Secret Chinese Clocks

Following up on last weeks discussion regarding openness of technology, where I mentioned that the first ever mechanical time keeping device was built for a Chinese emperor but was kept secret, arguably slowing down human progress for hundreds of years until the mechanical clock was reinvented in Europe in the 14th century, this came in from former student in the class Ryan Vogt: ”

Last Wednesday, you mentioned the Chinese clock having been invented long before the European clock, and you were looking for a source. I don’t have a specific source, but I may have some names that could help you track it down…

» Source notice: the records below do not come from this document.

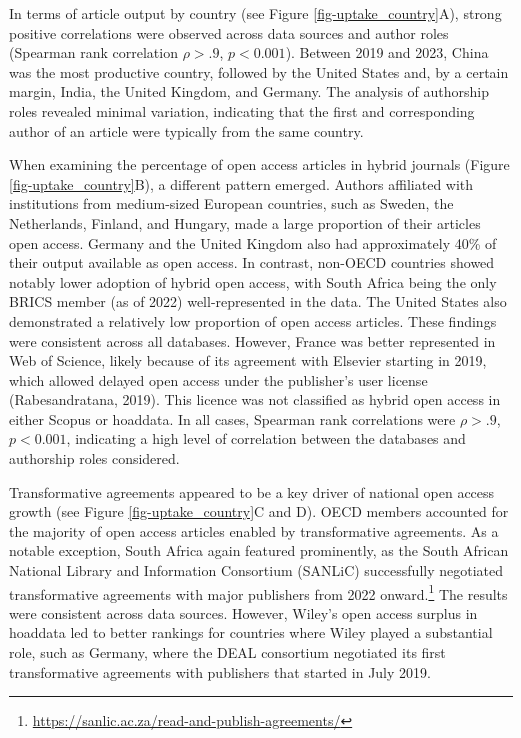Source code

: \documentclass[a4paper,man,floatsintext,longtable,noextraspace,10pt]{apa6}
\begin{document}
In terms of article output by country (see Figure
\ref{fig-uptake_country}A), strong positive correlations were observed
across data sources and author roles (Spearman rank correlation
\(\rho > .9\), \(p < 0.001\)). Between 2019 and 2023, China was the most
productive country, followed by the United States and, by a certain
margin, India, the United Kingdom, and Germany. The analysis of
authorship roles revealed minimal variation, indicating that the first
and corresponding author of an article were typically from the same
country.

When examining the percentage of open access articles in hybrid journals
(Figure \ref{fig-uptake_country}B), a different pattern emerged. Authors
affiliated with institutions from medium-sized European countries, such
as Sweden, the Netherlands, Finland, and Hungary, made a large
proportion of their articles open access. Germany and the United Kingdom
also had approximately 40\% of their output available as open access. In
contrast, non-OECD countries showed notably lower adoption of hybrid
open access, with South Africa being the only BRICS member (as of 2022)
well-represented in the data. The United States also demonstrated a
relatively low proportion of open access articles. These findings were
consistent across all databases. However, France was better represented
in Web of Science, likely because of its agreement with Elsevier
starting in 2019, which allowed delayed open access under the
publisher's user license (Rabesandratana, 2019). This licence was not
classified as hybrid open access in either Scopus or hoaddata. In all
cases, Spearman rank correlations were \(\rho > .9\), \(p < 0.001\),
indicating a high level of correlation between the databases and
authorship roles considered.

Transformative agreements appeared to be a key driver of national open
access growth (see Figure \ref{fig-uptake_country}C and D). OECD members
accounted for the majority of open access articles enabled by
transformative agreements. As a notable exception, South Africa again
featured prominently, as the South African National Library and
Information Consortium (SANLiC) successfully negotiated transformative
agreements with major publishers from 2022 onward.\footnote{\url{https://sanlic.ac.za/read-and-publish-agreements/}}
The results were consistent across data sources. However, Wiley's open
access surplus in hoaddata led to better rankings for countries where
Wiley played a substantial role, such as Germany, where the DEAL
consortium negotiated its first transformative agreements with
publishers that started in July 2019.
\end{document}
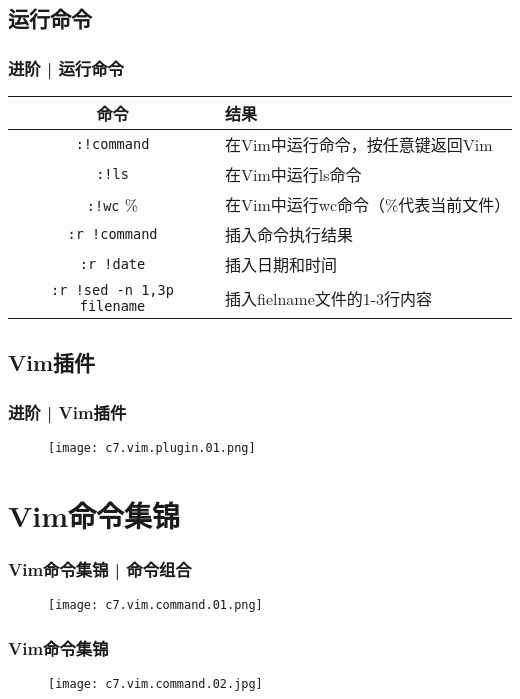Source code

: \subsection{运行命令}
\begin{frame}[fragile]
  \frametitle{进阶 | \alert{运行命令}}
  \begin{table}
    \centering
    \begin{tabularx}{\textwidth}{cX}
      \hline
      \rowcolor{blue!50}命令 & 结果\\
      \hline
      \verb|:!command| & 在Vim中运行命令，按任意键返回Vim\\
      \verb|:!ls| & 在Vim中运行ls命令\\
      \hline
      \verb|:!wc| \% & 在Vim中运行wc命令（\%代表当前文件）\\
      \hline
      \verb|:r !command| & 插入命令执行结果\\
      \verb|:r !date| & 插入日期和时间\\
      \verb|:r !sed -n 1,3p filename| & 插入fielname文件的1-3行内容\\
      \hline
    \end{tabularx}
  \end{table}
\end{frame}

\subsection{Vim插件}
\begin{frame}
  \frametitle{进阶 | Vim插件}
  \begin{figure}
    \centering
    \texttt{[image: c7.vim.plugin.01.png]}
  \end{figure}
\end{frame}

\section{Vim命令集锦}
\begin{frame}
  \frametitle{Vim命令集锦 | 命令组合}
  \begin{figure}
    \centering
    \texttt{[image: c7.vim.command.01.png]}
  \end{figure}
\end{frame}

\begin{frame}
  \frametitle{Vim命令集锦}
  \begin{figure}
    \centering
    \texttt{[image: c7.vim.command.02.jpg]}
  \end{figure}
\end{frame}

Su Song designed a large clocktower (~1092). It kept time using a mechanism based on the flow of water, invented earlier by Buddhist monk Yi Xing (~725). When Su Song presented the design of his clock to Emperor Zhezong, he equated the continuous flow of water running the clock to the continuous movement of the heavens, which represented the unending power of the Emperor (appeasing the Emperor). The clocktower was dismantled by an invading Jurchen army (~1127), and it was never successfully reconstructed. Later, Jesuit explorers who came to China believed, based on their observations, that China had never advanced much beyond the sundial.

You may have read about this clocktower in historian Joseph Needham’s works, as he is famous for having studied the history of Chinese clocks.”